I was going to meet Sully [the colleague with whom I am working on this course] at the Hertz counter at Nice -- what we hadn't allowed for was that there are two terminals at Nice and they each have a Hertz counter! Yes, my flight landed at terminal one and his landed at terminal two. Well, we eventually connected up at the hotel and set off for the village of La Gaude [which is the location of a branch of the Big Computer Company which employes us]... up a very winding road into the mountains behind Nice (oh, okay, into the very high foothills of the mountains)... arriving there around four o'clock local time (which was ten in the morning by my time -- and eight a.m. for Sully since he lives in Colorado)... and we struggled to get things installed on the computers in the classroom.
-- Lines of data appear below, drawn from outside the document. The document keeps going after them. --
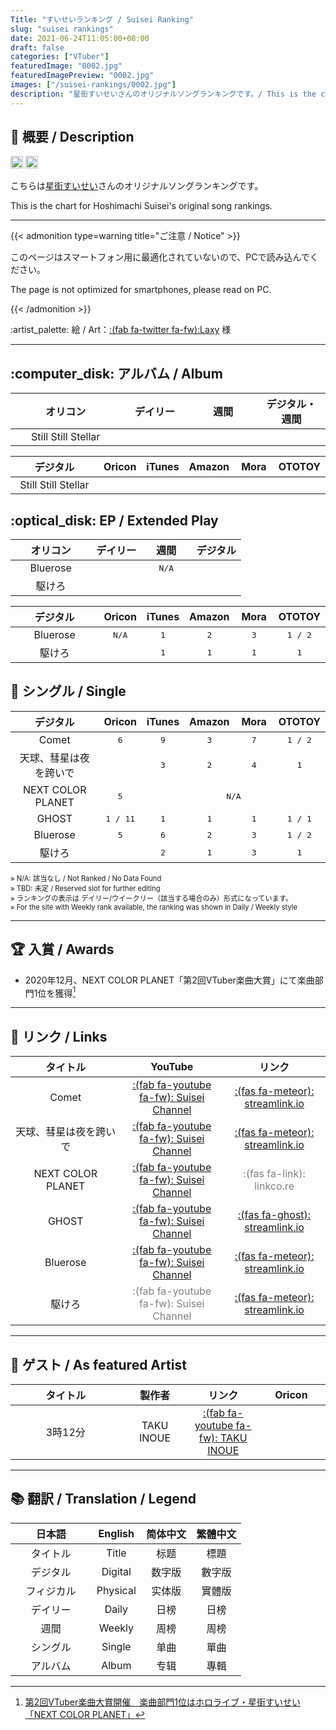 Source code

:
 ```yaml
---
Title: "すいせいランキング / Suisei Ranking"
slug: "suisei rankings"
date: 2021-06-24T11:05:00+08:00
draft: false
categories: ["VTuber"]
featuredImage: "0002.jpg"
featuredImagePreview: "0002.jpg"
images: ["/suisei-rankings/0002.jpg"]
description: "星街すいせいさんのオリジナルソングランキングです。/ This is the chart for Hoshimachi Suisei's original song rankings."
---
```


## :memo: 概要 / Description

<a href="https://twitter.com/suisei_hosimati"><img src="https://img.shields.io/badge/Twitter-@suisei__hosimati-0075bd?style=flat-square&logo=twitter" height="20"></img></a> <a href="https://www.youtube.com/channel/UC5CwaMl1eIgY8h02uZw7u8A"><img src="https://img.shields.io/badge/YouTube-Suisei%20Channel-d40000?style=flat-square&logo=youtube" height="20"></img></a>

こちらは[星街すいせい](https://twitter.com/suisei_hosimati)さんのオリジナルソングランキングです。

This is the chart for Hoshimachi Suisei's original song rankings.

<!--more-->

---

{{< admonition type=warning title="ご注意 / Notice" >}}

このページはスマートフォン用に最適化されていないので、PCで読み込んでください。

The page is not optimized for smartphones, please read on PC.

{{< /admonition >}}

:artist_palette: 絵 / Art：[:(fab fa-twitter fa-fw):Laxy](https://twitter.com/laxyiii/status/1402415053567975424) 様

---

## :computer_disk: アルバム / Album

<!--Album Oricon start-->

<table style="text-align:center; table-layout:fixed; width:100%">
	<thead>
	<tr>
		<th style="width:35%">オリコン</th>
		<th style="width:21.67%">デイリー</th>
		<th style="width:21.67%">週間</th>
		<th style="width:21.67%">デジタル・週間</th>
	</tr>	
	</thead>
	<tbody>
		<tr>
			<td>Still Still Stellar</td> <!--Title-->
			<td style="font-family:monospace"></td> <!--Phy Daily-->
			<td style="font-family:monospace"></td> <!--Phy Weekly-->
			<td style="font-family:monospace"></td> <!--Digital Weekly-->
		</tr>
	</tbody>
</table>

<!--Album Oricon end-->

<!--Album other site start-->

<table style="text-align:center; table-layout:fixed; width:100%">
	<thead>
		<tr>
			<th style="width:35%">デジタル</th>
			<th style="width:13%">Oricon</th>
			<th style="width:13%">iTunes</th>
			<th style="width:13%">Amazon</th>
			<th style="width:13%">Mora</th>
			<th style="width:13%">OTOTOY</th>
		</tr>
	</thead>
	<tbody>
		<tr>
			<td>Still Still Stellar</td> <!--Title-->
			<td style="font-family:monospace"></td> <!--Oricon-->
			<td style="font-family:monospace"></td> <!--iTunes-->
			<td style="font-family:monospace"></td> <!--Amazon-->
			<td style="font-family:monospace"></td> <!--Mora-->
			<td style="font-family:monospace"></td> <!--OTOTOY-->
		</tr>
	</tbody>
</table>

<!--Album other site end-->

## :optical_disk: EP / Extended Play

<!--EP Oricon start-->

<table style="text-align:center; table-layout:fixed; width:100%">
	<thead>
		<tr>
			<th style="width:35%">オリコン</th>
			<th style="width:21.67%">デイリー</th>
			<th style="width:21.67%">週間</th>
			<th style="width:21.67%">デジタル</th>
		</tr>
	</thead>
	<tbody>
		<tr>
			<td>Bluerose</td> <!--Title-->
			<td style="font-family:monospace" colspan=3>N/A</td>
		</tr>
		<tr>
			<td>駆けろ</td> <!--Title-->
			<td style="font-family:monospace"></td> <!--Phy Daily-->
			<td style="font-family:monospace"></td> <!--Phy Weekly-->
			<td style="font-family:monospace"></td> <!--Digital Weekly-->
		</tr>
	</tbody>
</table>

<!--EP Oricon end-->

<!--EP other site start-->

<table style="text-align:center; table-layout:fixed; width:100%">
	<thead>
		<tr>
			<th style="width:35%">デジタル</th>
			<th style="width:13%">Oricon</th>
			<th style="width:13%">iTunes</th>
			<th style="width:13%">Amazon</th>
			<th style="width:13%">Mora</th>
			<th style="width:13%">OTOTOY</th>
		</tr>
	</thead>
	<tbody>
		<tr>
			<td>Bluerose</td> <!--Title-->
			<td style="font-family:monospace">N/A</td> <!--Oricon-->
			<td style="font-family:monospace">1</td> <!--iTunes-->
			<td style="font-family:monospace">2</td> <!--Amazon-->
			<td style="font-family:monospace">3</td> <!--Mora-->
			<td style="font-family:monospace">1 / 2</td> <!--OTOTOY-->
		</tr>
		<tr>
			<td>駆けろ</td> <!--Title-->
			<td style="font-family:monospace"></td> <!--Oricon-->
			<td style="font-family:monospace">1</td> <!--iTunes-->
			<td style="font-family:monospace">1</td> <!--Amazon-->
			<td style="font-family:monospace">1</td> <!--Mora-->
			<td style="font-family:monospace">1</td> <!--OTOTOY-->
		</tr>
	</tbody>
</table>

<!--EP other site end-->

## :musical_note: シングル / Single

<table style="text-align:center; table-layout:fixed; width:100%">
	<thead>
		<tr>
			<th style="width:35%">デジタル</th>
			<th style="width:13%">Oricon</th>
			<th style="width:13%">iTunes</th>
			<th style="width:13%">Amazon</th>
			<th style="width:13%">Mora</th>
			<th style="width:13%">OTOTOY</th>
		</tr>
	</thead>
	<tbody>
		<tr>
			<td>Comet</td> <!--Title-->
			<td style="font-family:monospace">6</td> <!--Oricon-->
			<td style="font-family:monospace">9</td> <!--iTunes-->
			<td style="font-family:monospace">3</td> <!--Amazon-->
			<td style="font-family:monospace">7</td> <!--Mora-->
			<td style="font-family:monospace">1 / 2</td> <!--OTOTOY-->
		</tr>
		<tr>
			<td>天球、彗星は夜を跨いで</td> <!--Title-->
			<td style="font-family:monospace"></td> <!--Oricon-->
			<td style="font-family:monospace">3</td> <!--iTunes-->
			<td style="font-family:monospace">2</td> <!--Amazon-->
			<td style="font-family:monospace">4</td> <!--Mora-->
			<td style="font-family:monospace">1</td> <!--OTOTOY-->
		</tr>
		<tr>
			<td>NEXT COLOR PLANET</td> <!--Title-->
			<td style="font-family:monospace">5</td> <!--Oricon-->
			<td style="font-family:monospace" colspan=4>N/A</td>
		</tr>
		<tr>
			<td>GHOST</td> <!--Title-->
			<td style="font-family:monospace">1 / 11</td> <!--Oricon-->
			<td style="font-family:monospace">1</td> <!--iTunes-->
			<td style="font-family:monospace">1</td> <!--Amazon-->
			<td style="font-family:monospace">1</td> <!--Mora-->
			<td style="font-family:monospace">1 / 1</td> <!--OTOTOY-->
		</tr>
		<tr>
			<td>Bluerose</td> <!--Title-->
			<td style="font-family:monospace">5</td> <!--Oricon-->
			<td style="font-family:monospace">6</td> <!--iTunes-->
			<td style="font-family:monospace">2</td> <!--Amazon-->
			<td style="font-family:monospace">3</td> <!--Mora-->
			<td style="font-family:monospace">1 / 2</td> <!--OTOTOY-->
		</tr>
		<tr>
			<td>駆けろ</td> <!--Title-->
			<td style="font-family:monospace"></td> <!--Oricon-->
			<td style="font-family:monospace">2</td> <!--iTunes-->
			<td style="font-family:monospace">1</td> <!--Amazon-->
			<td style="font-family:monospace">3</td> <!--Mora-->
			<td style="font-family:monospace">1</td> <!--OTOTOY-->
		</tr>
	</tbody>
</table>

<p style="font-size:0.8em">
	» N/A: 該当なし / Not Ranked / No Data Found
	<br>
	» TBD: 未定 / Reserved slot for further editing
	<br>
	» ランキングの表示は デイリー/ウイークリー（該当する場合のみ）形式になっています。
	<br>
	» For the site with Weekly rank available, the ranking was shown in Daily / Weekly style
</p>

---

## :trophy: 入賞 / Awards

- 2020年12月、NEXT COLOR PLANET「第2回VTuber楽曲大賞」にて楽曲部門1位を獲得[^1]

---

## :link: リンク / Links

<table style="text-align:center; table-layout:fixed; width:100%">
	<thead>
		<tr>
			<th style="width:35%">タイトル</th>
			<th style="width:32.5%">YouTube</th>
			<th style="width:32.5%">リンク</th>
		</tr>
	</thead>
	<tbody>
		<tr>
			<td>Comet</td> <!--Title-->
			<td><a href="https://www.youtube.com/watch?v=3cqV5BKJHyk">:(fab fa-youtube fa-fw): Suisei Channel</a></td>
			<td><a href="https://suisei.streamlink.to/bluerose">:(fas fa-meteor): streamlink.io</a></td>
		</tr>
		<tr>
			<td>天球、彗星は夜を跨いで</td> <!--Title-->
			<td><a href="https://www.youtube.com/watch?v=zLak0dxBKpM">:(fab fa-youtube fa-fw): Suisei Channel</a></td>
			<td><a href="https://suisei.streamlink.to/run">:(fas fa-meteor): streamlink.io</a></td>
		</tr>
		<tr>
			<td>NEXT COLOR PLANET</td> <!--Title-->
			<td><a href="https://www.youtube.com/watch?v=vQHVGXdcqEQ">:(fab fa-youtube fa-fw): Suisei Channel</a></td>
			<td style="color:grey">:(fas fa-link): linkco.re</td>
		</tr>
		<tr>
			<td>GHOST</td> <!--Title-->
			<td><a href="https://www.youtube.com/watch?v=IKKar5SS29E">:(fab fa-youtube fa-fw): Suisei Channel</a></td>
			<td><a href="https://suisei.streamlink.to/GHOST">:(fas fa-ghost): streamlink.io</a></td>
		</tr>
		<tr>
			<td>Bluerose</td> <!--Title-->
			<td><a href="https://www.youtube.com/watch?v=ZfDYRy17CBY">:(fab fa-youtube fa-fw): Suisei Channel</a></td>
			<td><a href="https://suisei.streamlink.to/bluerose">:(fas fa-meteor): streamlink.io</a></td>
		</tr>
		<tr>
			<td>駆けろ</td> <!--Title-->
			<td style="color:grey">:(fab fa-youtube fa-fw): Suisei Channel</td>
			<td><a href="https://suisei.streamlink.to/run">:(fas fa-meteor): streamlink.io</a></td>
		</tr>
	</tbody>
</table>

---

## :microphone: ゲスト / As featured Artist

<table style="text-align:center; table-layout:fixed; width:100%">
	<thead>
	<tr>
		<th style="width:35%">タイトル</th>
		<th style="width:21.67%">製作者</th>
		<th style="width:21.67%">リンク</th>
		<th style="width:21.67%">Oricon</th>
	</tr>
	</thead>
	<tbody>
		<tr>
			<td>3時12分</td> <!--Title-->
			<td>TAKU INOUE</td> <!--Producer-->
			<td><a href="">:(fab fa-youtube fa-fw): TAKU INOUE</a></td> <!--Link-->
			<td style="font-family:monospace"></td> <!--Oricon-->
		</tr>
	</tbody>
</table>

---

## :books: 翻訳 / Translation / Legend

<table style="text-align:center; table-layout:fixed; width:100%">
	<thead>
		<tr>
			<th style="width:35%">日本語</th>
			<th style="width:21.67%">English</th>
			<th style="width:21.67%">简体中文</th>
			<th style="width:21.67%">繁體中文</th>
		</tr>
	</thead>
	<tbody>
		<tr>
			<td>タイトル</td>
			<td>Title</td>
			<td>标题</td>
			<td>標題</td>
		</tr>
		<tr>
			<td>デジタル</td>
			<td>Digital</td>
			<td>数字版</td>
			<td>數字版</td>
		</tr>
		<tr>
			<td>フィジカル</td>
			<td>Physical</td>
			<td>实体版</td>
			<td>實體版</td>
		</tr>
		<tr>
			<td>デイリー</td>
			<td>Daily</td>
			<td>日榜</td>
			<td>日榜</td>
		</tr>
		<tr>
			<td>週間</td>
			<td>Weekly</td>
			<td>周榜</td>
			<td>周榜</td>
		</tr>
		<tr>
			<td>シングル</td>
			<td>Single</td>
			<td>单曲</td>
			<td>單曲</td>
		</tr>
		<tr>
			<td>アルバム</td>
			<td>Album</td>
			<td>专辑</td>
			<td>專輯</td>
		</tr>
	</tbody>
</table>

[^1]: [第2回VTuber楽曲大賞開催　楽曲部門1位はホロライブ・星街すいせい「NEXT COLOR PLANET」](https://panora.tokyo/archives/14764)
We had to call in someone local to assist us in getting things started -- we were having problems with our bootdisk and he supplied us with a pair of diskettes containing code we needed to start and also duplicated the CDs we had so that we could configure more than one machine at a time... and then he left and Sully and I worked and worked... not just working without sleep, but also without food since neither of us had anything to east since the breakfast that we were served in flight.... Finally, a little before ten o'clock we finished our work, both of us struggling to stay awake... then the drive down that winding mountain road... something to eat at the hotel -- ah, food at last! -- and then finally we got a few hours sleep before we had to get up and go to work.